- [Task directions]:
Which lines in the data below contain the word "赋予权限后执行"? Return each of them.

Start of Records to use

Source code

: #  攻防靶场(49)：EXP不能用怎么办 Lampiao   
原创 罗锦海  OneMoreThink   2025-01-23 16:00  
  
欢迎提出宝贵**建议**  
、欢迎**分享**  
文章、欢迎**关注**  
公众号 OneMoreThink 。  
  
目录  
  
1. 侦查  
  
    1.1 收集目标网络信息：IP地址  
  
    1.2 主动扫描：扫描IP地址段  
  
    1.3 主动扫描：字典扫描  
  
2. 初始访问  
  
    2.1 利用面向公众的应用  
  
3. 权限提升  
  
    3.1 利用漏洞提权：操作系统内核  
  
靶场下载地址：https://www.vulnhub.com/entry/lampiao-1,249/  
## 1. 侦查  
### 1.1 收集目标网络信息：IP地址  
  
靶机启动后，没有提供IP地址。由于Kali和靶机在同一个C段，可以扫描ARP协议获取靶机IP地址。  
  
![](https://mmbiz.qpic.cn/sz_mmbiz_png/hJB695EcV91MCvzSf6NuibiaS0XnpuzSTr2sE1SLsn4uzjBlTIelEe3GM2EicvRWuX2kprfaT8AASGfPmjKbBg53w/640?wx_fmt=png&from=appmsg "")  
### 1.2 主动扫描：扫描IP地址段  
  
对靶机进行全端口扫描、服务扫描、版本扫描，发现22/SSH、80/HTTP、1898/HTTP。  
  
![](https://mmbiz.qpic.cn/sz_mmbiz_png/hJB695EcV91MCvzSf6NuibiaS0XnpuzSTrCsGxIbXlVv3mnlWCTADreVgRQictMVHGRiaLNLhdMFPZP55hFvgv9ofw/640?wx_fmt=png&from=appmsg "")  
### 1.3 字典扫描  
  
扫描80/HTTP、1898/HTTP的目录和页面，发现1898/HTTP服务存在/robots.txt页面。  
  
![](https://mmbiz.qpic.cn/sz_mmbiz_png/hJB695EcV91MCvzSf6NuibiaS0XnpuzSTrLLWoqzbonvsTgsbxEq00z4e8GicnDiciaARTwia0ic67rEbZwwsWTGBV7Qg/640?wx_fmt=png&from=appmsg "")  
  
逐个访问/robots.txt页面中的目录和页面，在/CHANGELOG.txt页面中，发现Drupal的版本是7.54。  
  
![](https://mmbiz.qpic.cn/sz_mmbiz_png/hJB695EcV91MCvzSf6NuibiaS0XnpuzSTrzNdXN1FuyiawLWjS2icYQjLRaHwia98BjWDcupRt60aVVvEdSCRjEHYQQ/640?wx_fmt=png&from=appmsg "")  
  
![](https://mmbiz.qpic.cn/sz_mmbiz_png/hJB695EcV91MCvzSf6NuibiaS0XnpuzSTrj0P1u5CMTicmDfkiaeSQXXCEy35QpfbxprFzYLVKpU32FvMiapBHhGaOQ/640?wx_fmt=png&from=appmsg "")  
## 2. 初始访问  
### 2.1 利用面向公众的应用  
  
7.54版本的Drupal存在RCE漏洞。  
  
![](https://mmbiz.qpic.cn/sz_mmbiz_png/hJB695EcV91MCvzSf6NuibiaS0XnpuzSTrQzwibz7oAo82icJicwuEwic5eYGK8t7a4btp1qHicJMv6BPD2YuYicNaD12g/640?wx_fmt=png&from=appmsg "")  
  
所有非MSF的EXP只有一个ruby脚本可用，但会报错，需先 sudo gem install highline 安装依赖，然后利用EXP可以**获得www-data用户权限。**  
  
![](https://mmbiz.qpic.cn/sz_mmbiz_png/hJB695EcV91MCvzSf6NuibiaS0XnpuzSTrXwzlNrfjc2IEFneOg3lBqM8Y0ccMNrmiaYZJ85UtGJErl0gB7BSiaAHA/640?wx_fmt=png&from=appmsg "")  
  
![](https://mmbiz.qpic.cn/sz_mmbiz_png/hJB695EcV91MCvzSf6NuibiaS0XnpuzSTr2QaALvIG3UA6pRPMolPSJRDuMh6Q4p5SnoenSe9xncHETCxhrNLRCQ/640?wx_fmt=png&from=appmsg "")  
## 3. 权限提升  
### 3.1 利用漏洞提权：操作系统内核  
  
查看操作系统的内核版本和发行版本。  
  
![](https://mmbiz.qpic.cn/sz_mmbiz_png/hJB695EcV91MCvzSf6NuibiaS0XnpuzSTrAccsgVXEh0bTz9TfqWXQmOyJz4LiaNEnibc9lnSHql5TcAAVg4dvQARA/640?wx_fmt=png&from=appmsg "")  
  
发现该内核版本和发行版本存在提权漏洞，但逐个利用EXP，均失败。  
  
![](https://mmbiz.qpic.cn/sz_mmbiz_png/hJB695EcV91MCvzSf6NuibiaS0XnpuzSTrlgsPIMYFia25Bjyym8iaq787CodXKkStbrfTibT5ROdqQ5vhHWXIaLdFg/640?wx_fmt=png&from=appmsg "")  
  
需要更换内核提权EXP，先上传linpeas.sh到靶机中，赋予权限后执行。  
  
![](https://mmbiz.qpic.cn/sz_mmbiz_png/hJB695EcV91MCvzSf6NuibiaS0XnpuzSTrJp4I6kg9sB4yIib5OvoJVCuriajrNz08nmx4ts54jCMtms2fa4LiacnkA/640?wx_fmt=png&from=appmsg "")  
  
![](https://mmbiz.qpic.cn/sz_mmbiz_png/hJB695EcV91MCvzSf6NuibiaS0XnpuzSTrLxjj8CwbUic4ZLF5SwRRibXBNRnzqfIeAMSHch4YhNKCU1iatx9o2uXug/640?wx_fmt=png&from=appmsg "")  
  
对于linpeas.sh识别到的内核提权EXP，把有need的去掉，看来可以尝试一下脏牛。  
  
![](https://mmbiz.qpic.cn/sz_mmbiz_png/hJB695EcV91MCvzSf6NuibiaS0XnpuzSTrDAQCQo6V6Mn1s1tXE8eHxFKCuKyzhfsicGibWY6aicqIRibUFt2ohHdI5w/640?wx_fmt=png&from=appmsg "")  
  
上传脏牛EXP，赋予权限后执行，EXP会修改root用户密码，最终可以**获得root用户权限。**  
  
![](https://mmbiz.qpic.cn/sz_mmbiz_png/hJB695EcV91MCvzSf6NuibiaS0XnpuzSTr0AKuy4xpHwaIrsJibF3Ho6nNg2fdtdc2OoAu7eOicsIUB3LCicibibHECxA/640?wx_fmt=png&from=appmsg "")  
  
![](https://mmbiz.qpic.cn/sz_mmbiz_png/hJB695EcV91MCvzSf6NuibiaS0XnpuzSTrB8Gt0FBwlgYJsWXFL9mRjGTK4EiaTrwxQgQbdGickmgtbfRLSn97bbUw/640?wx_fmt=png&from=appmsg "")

End of Records to use

- [Exercise output]:
需要更换内核提权EXP，先上传linpeas.sh到靶机中，赋予权限后执行。  
上传脏牛EXP，赋予权限后执行，EXP会修改root用户密码，最终可以**获得root用户权限。**  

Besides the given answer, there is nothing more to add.